• **Exercise requirements**
A word-for-word printout of the whole listing is needed.

• **Supplied data**

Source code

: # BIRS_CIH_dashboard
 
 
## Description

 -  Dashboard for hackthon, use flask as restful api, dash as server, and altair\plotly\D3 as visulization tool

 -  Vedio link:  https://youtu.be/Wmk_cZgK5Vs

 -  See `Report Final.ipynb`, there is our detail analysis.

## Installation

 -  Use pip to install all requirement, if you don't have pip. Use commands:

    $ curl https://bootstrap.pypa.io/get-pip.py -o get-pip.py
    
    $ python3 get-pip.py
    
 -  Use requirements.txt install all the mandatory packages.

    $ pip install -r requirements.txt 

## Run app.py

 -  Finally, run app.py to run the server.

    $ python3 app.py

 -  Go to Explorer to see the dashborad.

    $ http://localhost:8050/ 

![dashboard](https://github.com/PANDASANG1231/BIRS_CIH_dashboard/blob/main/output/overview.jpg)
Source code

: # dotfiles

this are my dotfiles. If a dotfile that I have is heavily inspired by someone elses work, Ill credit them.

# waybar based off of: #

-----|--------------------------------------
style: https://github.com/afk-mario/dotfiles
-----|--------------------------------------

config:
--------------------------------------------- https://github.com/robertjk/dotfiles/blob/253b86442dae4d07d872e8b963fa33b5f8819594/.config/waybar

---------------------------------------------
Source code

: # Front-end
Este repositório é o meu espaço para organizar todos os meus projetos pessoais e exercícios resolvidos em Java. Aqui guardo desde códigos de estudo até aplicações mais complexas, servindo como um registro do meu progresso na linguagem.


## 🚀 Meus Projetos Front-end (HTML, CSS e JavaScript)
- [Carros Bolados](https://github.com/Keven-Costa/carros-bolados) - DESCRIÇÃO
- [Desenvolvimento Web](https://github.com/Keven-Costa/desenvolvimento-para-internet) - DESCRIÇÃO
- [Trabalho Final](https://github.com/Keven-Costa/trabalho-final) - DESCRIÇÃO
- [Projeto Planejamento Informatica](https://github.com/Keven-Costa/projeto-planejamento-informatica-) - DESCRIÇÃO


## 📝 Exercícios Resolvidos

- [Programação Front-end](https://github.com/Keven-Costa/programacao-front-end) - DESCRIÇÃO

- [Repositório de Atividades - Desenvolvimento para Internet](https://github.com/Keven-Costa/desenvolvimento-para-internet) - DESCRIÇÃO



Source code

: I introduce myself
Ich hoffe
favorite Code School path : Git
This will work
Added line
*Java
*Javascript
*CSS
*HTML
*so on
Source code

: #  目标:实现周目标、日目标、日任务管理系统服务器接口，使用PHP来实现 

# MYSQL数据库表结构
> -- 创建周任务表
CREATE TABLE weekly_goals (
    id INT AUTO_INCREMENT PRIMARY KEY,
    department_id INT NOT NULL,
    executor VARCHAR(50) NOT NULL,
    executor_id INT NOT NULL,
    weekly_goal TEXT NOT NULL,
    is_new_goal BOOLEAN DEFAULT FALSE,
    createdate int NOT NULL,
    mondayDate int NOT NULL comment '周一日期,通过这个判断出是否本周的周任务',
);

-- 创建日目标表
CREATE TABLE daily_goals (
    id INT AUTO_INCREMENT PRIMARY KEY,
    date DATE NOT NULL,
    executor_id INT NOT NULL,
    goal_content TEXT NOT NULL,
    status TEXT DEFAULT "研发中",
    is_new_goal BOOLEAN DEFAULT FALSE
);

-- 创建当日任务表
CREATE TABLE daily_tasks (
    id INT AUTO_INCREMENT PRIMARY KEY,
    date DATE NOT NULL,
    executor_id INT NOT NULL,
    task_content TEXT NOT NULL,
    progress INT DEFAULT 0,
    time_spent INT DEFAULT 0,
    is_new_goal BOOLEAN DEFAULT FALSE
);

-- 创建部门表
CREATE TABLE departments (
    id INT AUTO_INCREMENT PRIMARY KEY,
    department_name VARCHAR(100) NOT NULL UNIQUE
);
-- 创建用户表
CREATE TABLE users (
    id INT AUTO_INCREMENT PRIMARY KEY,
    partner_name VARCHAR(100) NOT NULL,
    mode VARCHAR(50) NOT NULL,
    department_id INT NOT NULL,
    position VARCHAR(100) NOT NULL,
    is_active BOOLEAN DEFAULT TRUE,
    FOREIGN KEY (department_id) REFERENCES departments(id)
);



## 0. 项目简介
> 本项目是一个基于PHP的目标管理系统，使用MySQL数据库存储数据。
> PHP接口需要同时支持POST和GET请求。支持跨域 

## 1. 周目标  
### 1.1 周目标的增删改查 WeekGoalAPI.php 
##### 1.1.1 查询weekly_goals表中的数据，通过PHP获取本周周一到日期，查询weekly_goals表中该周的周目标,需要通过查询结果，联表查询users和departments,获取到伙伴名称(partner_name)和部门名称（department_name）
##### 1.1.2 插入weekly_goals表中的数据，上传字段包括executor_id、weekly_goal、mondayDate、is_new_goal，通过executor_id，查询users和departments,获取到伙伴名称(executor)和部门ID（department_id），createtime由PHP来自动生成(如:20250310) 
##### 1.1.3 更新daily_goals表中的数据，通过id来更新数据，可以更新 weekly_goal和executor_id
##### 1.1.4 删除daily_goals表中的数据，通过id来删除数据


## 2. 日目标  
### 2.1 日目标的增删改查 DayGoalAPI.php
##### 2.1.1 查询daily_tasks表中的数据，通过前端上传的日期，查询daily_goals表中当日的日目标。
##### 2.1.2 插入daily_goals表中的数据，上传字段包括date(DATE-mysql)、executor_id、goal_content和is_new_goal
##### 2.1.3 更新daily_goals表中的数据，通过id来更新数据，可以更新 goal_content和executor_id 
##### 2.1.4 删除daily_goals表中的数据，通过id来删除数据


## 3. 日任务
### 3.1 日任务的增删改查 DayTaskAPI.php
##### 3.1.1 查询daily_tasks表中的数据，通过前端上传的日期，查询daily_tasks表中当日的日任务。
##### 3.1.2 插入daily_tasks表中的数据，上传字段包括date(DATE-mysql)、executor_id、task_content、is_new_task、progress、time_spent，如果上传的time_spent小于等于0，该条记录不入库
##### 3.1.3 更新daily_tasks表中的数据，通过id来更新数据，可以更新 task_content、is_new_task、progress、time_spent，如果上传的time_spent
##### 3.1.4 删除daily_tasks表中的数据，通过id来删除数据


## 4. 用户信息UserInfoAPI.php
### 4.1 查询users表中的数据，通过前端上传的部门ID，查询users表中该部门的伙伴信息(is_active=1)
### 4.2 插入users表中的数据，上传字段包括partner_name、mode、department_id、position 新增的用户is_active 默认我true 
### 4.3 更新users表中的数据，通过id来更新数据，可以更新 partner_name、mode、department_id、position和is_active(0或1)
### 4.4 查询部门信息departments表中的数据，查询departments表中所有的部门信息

• **Answer**
Source code

: # BIRS_CIH_dashboard
 
 
## Description

 -  Dashboard for hackthon, use flask as restful api, dash as server, and altair\plotly\D3 as visulization tool

 -  Vedio link:  https://youtu.be/Wmk_cZgK5Vs

 -  See `Report Final.ipynb`, there is our detail analysis.

## Installation

 -  Use pip to install all requirement, if you don't have pip. Use commands:

    $ curl https://bootstrap.pypa.io/get-pip.py -o get-pip.py
    
    $ python3 get-pip.py
    
 -  Use requirements.txt install all the mandatory packages.

    $ pip install -r requirements.txt 

## Run app.py

 -  Finally, run app.py to run the server.

    $ python3 app.py

 -  Go to Explorer to see the dashborad.

    $ http://localhost:8050/ 

![dashboard](https://github.com/PANDASANG1231/BIRS_CIH_dashboard/blob/main/output/overview.jpg)
Source code

: # dotfiles

this are my dotfiles. If a dotfile that I have is heavily inspired by someone elses work, Ill credit them.

# waybar based off of: #

-----|--------------------------------------
style: https://github.com/afk-mario/dotfiles
-----|--------------------------------------

config:
--------------------------------------------- https://github.com/robertjk/dotfiles/blob/253b86442dae4d07d872e8b963fa33b5f8819594/.config/waybar

---------------------------------------------
Source code

: # Front-end
Este repositório é o meu espaço para organizar todos os meus projetos pessoais e exercícios resolvidos em Java. Aqui guardo desde códigos de estudo até aplicações mais complexas, servindo como um registro do meu progresso na linguagem.


## 🚀 Meus Projetos Front-end (HTML, CSS e JavaScript)
- [Carros Bolados](https://github.com/Keven-Costa/carros-bolados) - DESCRIÇÃO
- [Desenvolvimento Web](https://github.com/Keven-Costa/desenvolvimento-para-internet) - DESCRIÇÃO
- [Trabalho Final](https://github.com/Keven-Costa/trabalho-final) - DESCRIÇÃO
- [Projeto Planejamento Informatica](https://github.com/Keven-Costa/projeto-planejamento-informatica-) - DESCRIÇÃO


## 📝 Exercícios Resolvidos

- [Programação Front-end](https://github.com/Keven-Costa/programacao-front-end) - DESCRIÇÃO

- [Repositório de Atividades - Desenvolvimento para Internet](https://github.com/Keven-Costa/desenvolvimento-para-internet) - DESCRIÇÃO



Source code

: I introduce myself
Ich hoffe
favorite Code School path : Git
This will work
Added line
*Java
*Javascript
*CSS
*HTML
*so on
Source code

: #  目标:实现周目标、日目标、日任务管理系统服务器接口，使用PHP来实现 

# MYSQL数据库表结构
> -- 创建周任务表
CREATE TABLE weekly_goals (
    id INT AUTO_INCREMENT PRIMARY KEY,
    department_id INT NOT NULL,
    executor VARCHAR(50) NOT NULL,
    executor_id INT NOT NULL,
    weekly_goal TEXT NOT NULL,
    is_new_goal BOOLEAN DEFAULT FALSE,
    createdate int NOT NULL,
    mondayDate int NOT NULL comment '周一日期,通过这个判断出是否本周的周任务',
);

-- 创建日目标表
CREATE TABLE daily_goals (
    id INT AUTO_INCREMENT PRIMARY KEY,
    date DATE NOT NULL,
    executor_id INT NOT NULL,
    goal_content TEXT NOT NULL,
    status TEXT DEFAULT "研发中",
    is_new_goal BOOLEAN DEFAULT FALSE
);

-- 创建当日任务表
CREATE TABLE daily_tasks (
    id INT AUTO_INCREMENT PRIMARY KEY,
    date DATE NOT NULL,
    executor_id INT NOT NULL,
    task_content TEXT NOT NULL,
    progress INT DEFAULT 0,
    time_spent INT DEFAULT 0,
    is_new_goal BOOLEAN DEFAULT FALSE
);

-- 创建部门表
CREATE TABLE departments (
    id INT AUTO_INCREMENT PRIMARY KEY,
    department_name VARCHAR(100) NOT NULL UNIQUE
);
-- 创建用户表
CREATE TABLE users (
    id INT AUTO_INCREMENT PRIMARY KEY,
    partner_name VARCHAR(100) NOT NULL,
    mode VARCHAR(50) NOT NULL,
    department_id INT NOT NULL,
    position VARCHAR(100) NOT NULL,
    is_active BOOLEAN DEFAULT TRUE,
    FOREIGN KEY (department_id) REFERENCES departments(id)
);



## 0. 项目简介
> 本项目是一个基于PHP的目标管理系统，使用MySQL数据库存储数据。
> PHP接口需要同时支持POST和GET请求。支持跨域 

## 1. 周目标  
### 1.1 周目标的增删改查 WeekGoalAPI.php 
##### 1.1.1 查询weekly_goals表中的数据，通过PHP获取本周周一到日期，查询weekly_goals表中该周的周目标,需要通过查询结果，联表查询users和departments,获取到伙伴名称(partner_name)和部门名称（department_name）
##### 1.1.2 插入weekly_goals表中的数据，上传字段包括executor_id、weekly_goal、mondayDate、is_new_goal，通过executor_id，查询users和departments,获取到伙伴名称(executor)和部门ID（department_id），createtime由PHP来自动生成(如:20250310) 
##### 1.1.3 更新daily_goals表中的数据，通过id来更新数据，可以更新 weekly_goal和executor_id
##### 1.1.4 删除daily_goals表中的数据，通过id来删除数据


## 2. 日目标  
### 2.1 日目标的增删改查 DayGoalAPI.php
##### 2.1.1 查询daily_tasks表中的数据，通过前端上传的日期，查询daily_goals表中当日的日目标。
##### 2.1.2 插入daily_goals表中的数据，上传字段包括date(DATE-mysql)、executor_id、goal_content和is_new_goal
##### 2.1.3 更新daily_goals表中的数据，通过id来更新数据，可以更新 goal_content和executor_id 
##### 2.1.4 删除daily_goals表中的数据，通过id来删除数据


## 3. 日任务
### 3.1 日任务的增删改查 DayTaskAPI.php
##### 3.1.1 查询daily_tasks表中的数据，通过前端上传的日期，查询daily_tasks表中当日的日任务。
##### 3.1.2 插入daily_tasks表中的数据，上传字段包括date(DATE-mysql)、executor_id、task_content、is_new_task、progress、time_spent，如果上传的time_spent小于等于0，该条记录不入库
##### 3.1.3 更新daily_tasks表中的数据，通过id来更新数据，可以更新 task_content、is_new_task、progress、time_spent，如果上传的time_spent
##### 3.1.4 删除daily_tasks表中的数据，通过id来删除数据


## 4. 用户信息UserInfoAPI.php
### 4.1 查询users表中的数据，通过前端上传的部门ID，查询users表中该部门的伙伴信息(is_active=1)
### 4.2 插入users表中的数据，上传字段包括partner_name、mode、department_id、position 新增的用户is_active 默认我true 
### 4.3 更新users表中的数据，通过id来更新数据，可以更新 partner_name、mode、department_id、position和is_active(0或1)
### 4.4 查询部门信息departments表中的数据，查询departments表中所有的部门信息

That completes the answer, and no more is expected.